My spouse ended up in a psychotic drug-induced episode and left our infant son to BC while he was high. I didn’t see or hear from them for weeks, and by that time I had called the police in BC. They had found them and reported no issues. I found out later that what happened was that they were sleeping off being up for days in a hotel, and that’s why I hadn’t heard from them. When they came back, I had called child services. They didn’t believe me though. They believed my spouse who was terrified of being found out, and he had a lot of support from his family, of course, I had no strong support.
I was just another indigenous woman to that social worker. I didn’t see my infant son for 3 months, not because I wasn’t allowed to see him but because my spouse was keeping him from me. I went through the courts and got 50/50 custody 4 months later. I was already 1 month sober at that time through Alcoholics Anonymous. My spouse was still dealing drugs and a bad addict though, and there wasn’t anyone who would believe me or do anything about it.
It wasn’t until a couple of months after I got custody that I received a call from him to come to get our son because he was in a psychotic episode again and called the cops on himself. He had put our infant son in a very dangerous situation, and he scared himself. The child services emergency team had asked me how this went on for so long, I explained that I was trying to tell the workers for months and they just wouldn’t believe me.
When I look back on the situation, which I consider to be one of the most significant and most difficult lessons I’ve ever had to learn in all my life, I can see how my Creator has been there holding me up through it all. I can see how his MIRACLES work in such profound, unexplainable, unpredictable ways. I encouraged my now fiancé to come to AA with me a month after. We have both been sober together for 3 years. We started going to indigenous ceremonies, predominantly sweat lodges, on a consistent basis. We had another son since then, and together we have 5 beautiful, HAPPY children. We are currently planning our wedding this year in Cancun, Mexico! Our lives are such a gift today and every day that we get to grow together. It has not been an easy 3 years, but we are so much stronger for everything that we overcome sober.
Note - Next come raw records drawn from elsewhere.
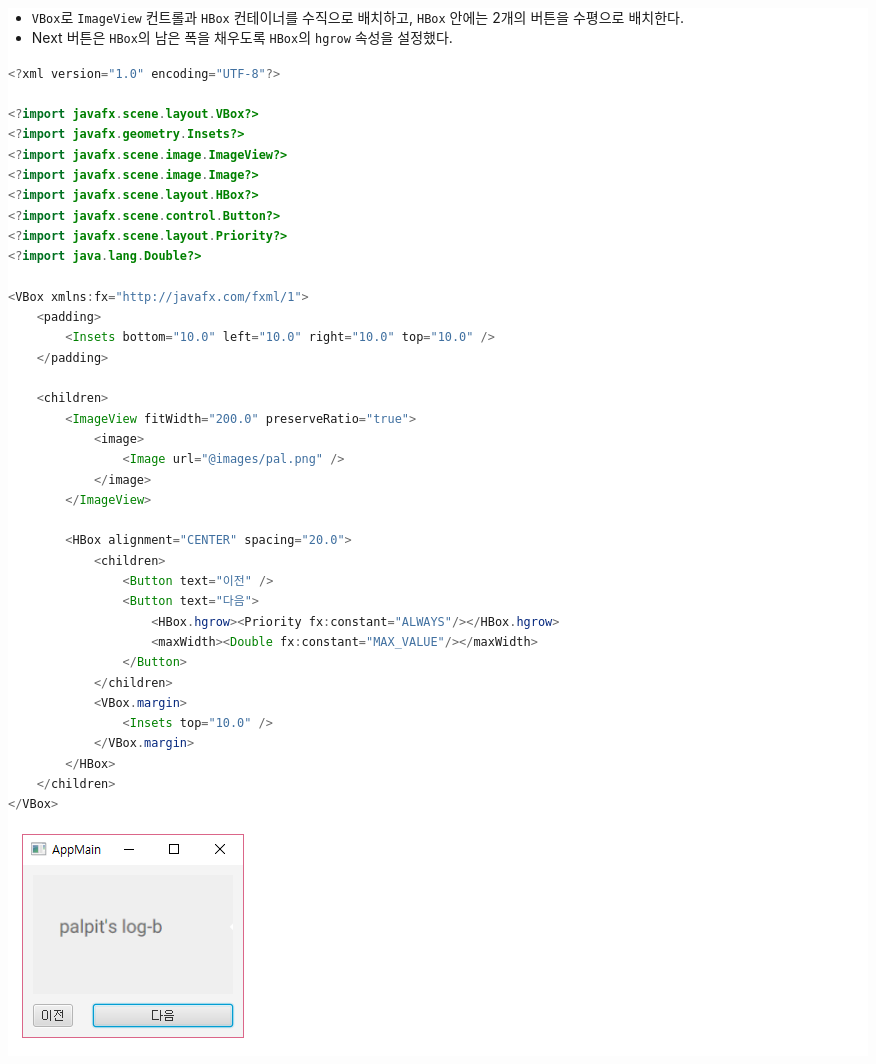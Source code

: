 - `VBox`로 `ImageView` 컨트롤과 `HBox` 컨테이너를 수직으로 배치하고, `HBox` 안에는 2개의 버튼을 수평으로 배치한다.
- Next 버튼은 `HBox`의 남은 폭을 채우도록 `HBox`의 `hgrow` 속성을 설정했다.

```java
<?xml version="1.0" encoding="UTF-8"?>
 
<?import javafx.scene.layout.VBox?>
<?import javafx.geometry.Insets?>
<?import javafx.scene.image.ImageView?>
<?import javafx.scene.image.Image?>
<?import javafx.scene.layout.HBox?>
<?import javafx.scene.control.Button?>
<?import javafx.scene.layout.Priority?>
<?import java.lang.Double?>
 
<VBox xmlns:fx="http://javafx.com/fxml/1">
    <padding>
        <Insets bottom="10.0" left="10.0" right="10.0" top="10.0" />
    </padding>
    
    <children>
        <ImageView fitWidth="200.0" preserveRatio="true">
            <image>
                <Image url="@images/pal.png" />
            </image>
        </ImageView>
        
        <HBox alignment="CENTER" spacing="20.0">
            <children>
                <Button text="이전" />
                <Button text="다음">
                    <HBox.hgrow><Priority fx:constant="ALWAYS"/></HBox.hgrow>
                    <maxWidth><Double fx:constant="MAX_VALUE"/></maxWidth>
                </Button>
            </children>
            <VBox.margin>
                <Insets top="10.0" />
            </VBox.margin>
        </HBox>
    </children>
</VBox>

```

![](container/Untitled%205.png)
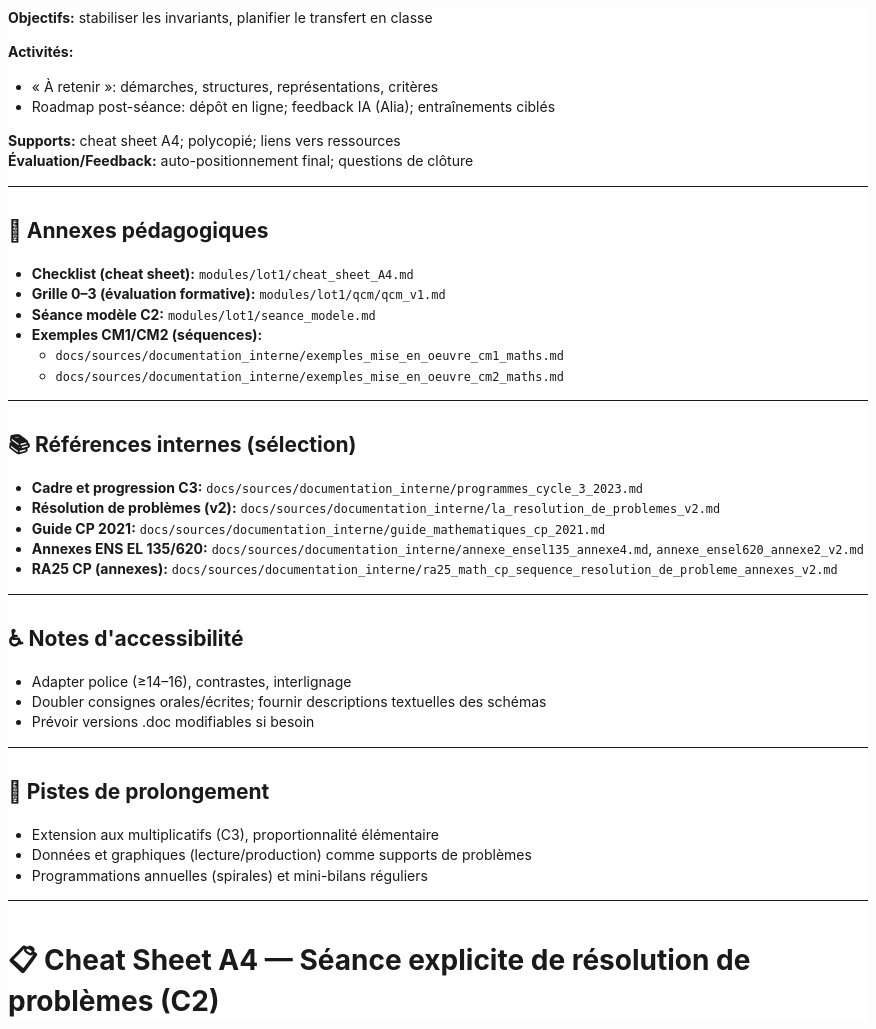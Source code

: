 **Objectifs:** stabiliser les invariants, planifier le transfert en classe

**Activités:**
- « À retenir »: démarches, structures, représentations, critères
- Roadmap post-séance: dépôt en ligne; feedback IA (Alia); entraînements ciblés

**Supports:** cheat sheet A4; polycopié; liens vers ressources  
**Évaluation/Feedback:** auto-positionnement final; questions de clôture

---

## 📎 Annexes pédagogiques
- **Checklist (cheat sheet):** `modules/lot1/cheat_sheet_A4.md`
- **Grille 0–3 (évaluation formative):** `modules/lot1/qcm/qcm_v1.md`
- **Séance modèle C2:** `modules/lot1/seance_modele.md`
- **Exemples CM1/CM2 (séquences):**
  - `docs/sources/documentation_interne/exemples_mise_en_oeuvre_cm1_maths.md`
  - `docs/sources/documentation_interne/exemples_mise_en_oeuvre_cm2_maths.md`

---

## 📚 Références internes (sélection)
- **Cadre et progression C3:** `docs/sources/documentation_interne/programmes_cycle_3_2023.md`
- **Résolution de problèmes (v2):** `docs/sources/documentation_interne/la_resolution_de_problemes_v2.md`
- **Guide CP 2021:** `docs/sources/documentation_interne/guide_mathematiques_cp_2021.md`
- **Annexes ENS EL 135/620:** `docs/sources/documentation_interne/annexe_ensel135_annexe4.md`, `annexe_ensel620_annexe2_v2.md`
- **RA25 CP (annexes):** `docs/sources/documentation_interne/ra25_math_cp_sequence_resolution_de_probleme_annexes_v2.md`

---

## ♿ Notes d'accessibilité
- Adapter police (≥14–16), contrastes, interlignage
- Doubler consignes orales/écrites; fournir descriptions textuelles des schémas
- Prévoir versions .doc modifiables si besoin

---

## 🚀 Pistes de prolongement
- Extension aux multiplicatifs (C3), proportionnalité élémentaire
- Données et graphiques (lecture/production) comme supports de problèmes
- Programmations annuelles (spirales) et mini-bilans réguliers

---

<div class="cheat-sheet">

# 📋 Cheat Sheet A4 — Séance explicite de résolution de problèmes (C2)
My spouse has been a business owner for the last year for a company called Sabre Publications as a business consultant where he helps business owners, struggling or looking for growth. I am in the last semester of my Bachelor of Business Degree; I will be the first in my family to get a degree. It brings me back to when I used to think I was stupid and mentally disabled and was labeled as such. I now know these things just simply aren’t true. These negative beliefs that we are taught about ourselves as individuals, as a culture, and as people collectively are JUST ARE NOT TRUE!
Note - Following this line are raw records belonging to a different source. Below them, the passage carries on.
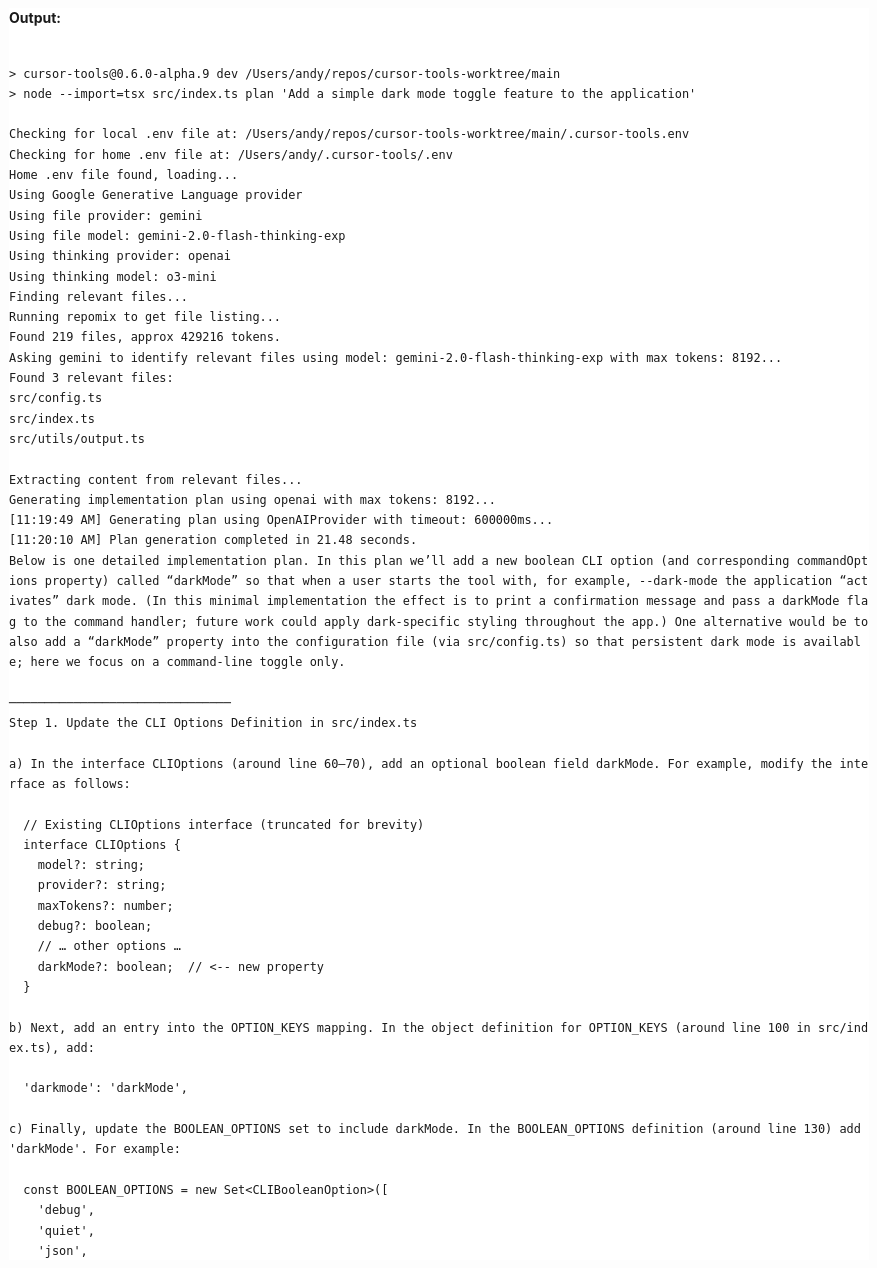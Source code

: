 **Output:**
```

> cursor-tools@0.6.0-alpha.9 dev /Users/andy/repos/cursor-tools-worktree/main
> node --import=tsx src/index.ts plan 'Add a simple dark mode toggle feature to the application'

Checking for local .env file at: /Users/andy/repos/cursor-tools-worktree/main/.cursor-tools.env
Checking for home .env file at: /Users/andy/.cursor-tools/.env
Home .env file found, loading...
Using Google Generative Language provider
Using file provider: gemini
Using file model: gemini-2.0-flash-thinking-exp
Using thinking provider: openai
Using thinking model: o3-mini
Finding relevant files...
Running repomix to get file listing...
Found 219 files, approx 429216 tokens.
Asking gemini to identify relevant files using model: gemini-2.0-flash-thinking-exp with max tokens: 8192...
Found 3 relevant files:
src/config.ts
src/index.ts
src/utils/output.ts

Extracting content from relevant files...
Generating implementation plan using openai with max tokens: 8192...
[11:19:49 AM] Generating plan using OpenAIProvider with timeout: 600000ms...
[11:20:10 AM] Plan generation completed in 21.48 seconds.
Below is one detailed implementation plan. In this plan we’ll add a new boolean CLI option (and corresponding commandOptions property) called “darkMode” so that when a user starts the tool with, for example, --dark-mode the application “activates” dark mode. (In this minimal implementation the effect is to print a confirmation message and pass a darkMode flag to the command handler; future work could apply dark-specific styling throughout the app.) One alternative would be to also add a “darkMode” property into the configuration file (via src/config.ts) so that persistent dark mode is available; here we focus on a command-line toggle only.

─────────────────────────────── 
Step 1. Update the CLI Options Definition in src/index.ts

a) In the interface CLIOptions (around line 60–70), add an optional boolean field darkMode. For example, modify the interface as follows:

  // Existing CLIOptions interface (truncated for brevity)
  interface CLIOptions {
    model?: string;
    provider?: string;
    maxTokens?: number;
    debug?: boolean;
    // … other options …
    darkMode?: boolean;  // <-- new property
  }

b) Next, add an entry into the OPTION_KEYS mapping. In the object definition for OPTION_KEYS (around line 100 in src/index.ts), add:

  'darkmode': 'darkMode',

c) Finally, update the BOOLEAN_OPTIONS set to include darkMode. In the BOOLEAN_OPTIONS definition (around line 130) add 'darkMode'. For example:

  const BOOLEAN_OPTIONS = new Set<CLIBooleanOption>([
    'debug',
    'quiet',
    'json',
```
I am currently working on a business start-up called Project Unity Productions, an event production company. We create unique, innovative, and invigorating experiences to help reduce racism and promote diversity. This next generation is changing, they are becoming more open-minded and accepting of our differences, and I have so much faith in our future because of that. This business concept is to create a fun, safe place to show pride in the arts, our cultures and eliminate the fear of others also being able to experience it. I’m currently planning our first event called the Art’s and Culture Festival & Market. Keep an eye out for it.
I want people to know miracles happen every single day and it doesn’t matter where you come from, where you are right now, or who you think you are. You are amazing, you are enough, and you are worth every piece of goodness that this word has to offer. Never give up!”